Assume that \(\lim _{\theta \rightarrow 1} \mathrm{f}(\theta)\) exists and $\frac{\theta^{2}+\theta-2}{\theta+3} \leq \frac{\mathrm{f}(\theta)}{\theta^{2}} \leq \frac{\theta^{2}+2 \theta-1}{\theta+3}$ holds for certain interval containing the point \(\theta=-1\) then $\lim _{\theta \rightarrow 1} \mathrm{f}(\theta)$ (A) is equal to \(\mathrm{f}(-1)\) (B) is equal to 1 (C) is non-existent (D) is equal to \(-1\)

Short answer

Short Answer: The limit of f(θ) as θ approaches 1 lies between 0 and 1/2, i.e., \(0 \leq \lim_{\theta \rightarrow 1} \mathrm{f}(\theta) \leq \frac{1}{2}\). However, none of the given options (A, B, C, or D) match this result.

Step-by-step solution

Take the limit of the inequality

First, let's compute the limit as \(\theta\) approaches 1. \(\lim_{\theta \rightarrow 1} \frac{\theta^{2}+\theta-2}{\theta+3} \leq \lim_{\theta \rightarrow 1} \frac{\mathrm{f}(\theta)}{\theta^{2}} \leq \lim_{\theta \rightarrow 1} \frac{\theta^{2}+2 \theta-1}{\theta+3}\)

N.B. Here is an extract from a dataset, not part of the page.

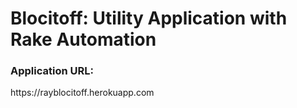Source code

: <h1>Blocitoff: Utility Application with Rake Automation</h1>
<h3>Application URL: </h3>https://rayblocitoff.herokuapp.com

Apply the limit definition

Applying the limit definition, we get: \(\lim_{\theta \rightarrow 1} \frac{\theta^{2}+\theta-2}{\theta+3} = \frac{1^2+1-2}{1+3} = \frac{0}{4} = 0\) \(\lim_{\theta \rightarrow 1} \frac{\theta^{2}+2 \theta-1}{\theta+3} = \frac{1^2+2\cdot1-1}{1+3} = \frac{2}{4} = \frac{1}{2}\) So the inequality becomes: \(0 \leq \lim_{\theta \rightarrow 1} \frac{\mathrm{f}(\theta)}{\theta^{2}} \leq \frac{1}{2}\)

Multiply the inequality by \(\theta^2\)

Now, multiply the inequality by \(\theta^2\): \(0 \cdot \theta^{2} \leq \mathrm{f}(\theta) \leq \frac{1}{2} \cdot \theta^{2}\) As \(\lim_{\theta \rightarrow 1} \mathrm{f}(\theta)\) exists, we can write: \(\lim_{\theta \rightarrow 1} 0 \cdot \theta^{2} \leq \lim_{\theta \rightarrow 1} \mathrm{f}(\theta) \leq \lim_{\theta \rightarrow 1} \frac{1}{2} \cdot \theta^{2}\)

Simplify the inequality

Simplify: \(0 \leq \lim_{\theta \rightarrow 1} \mathrm{f}(\theta) \leq \frac{1}{2}\) We can see that the limit lies between 0 and 1/2. Therefore, we can eliminate options A, B, and D. The only option left is (C), which states the limit is non-existent, but this contradicts our assumption that the limit exists. So, it seems there is a mismatch in the options or the question. It is important to verify if the given question or options are correct.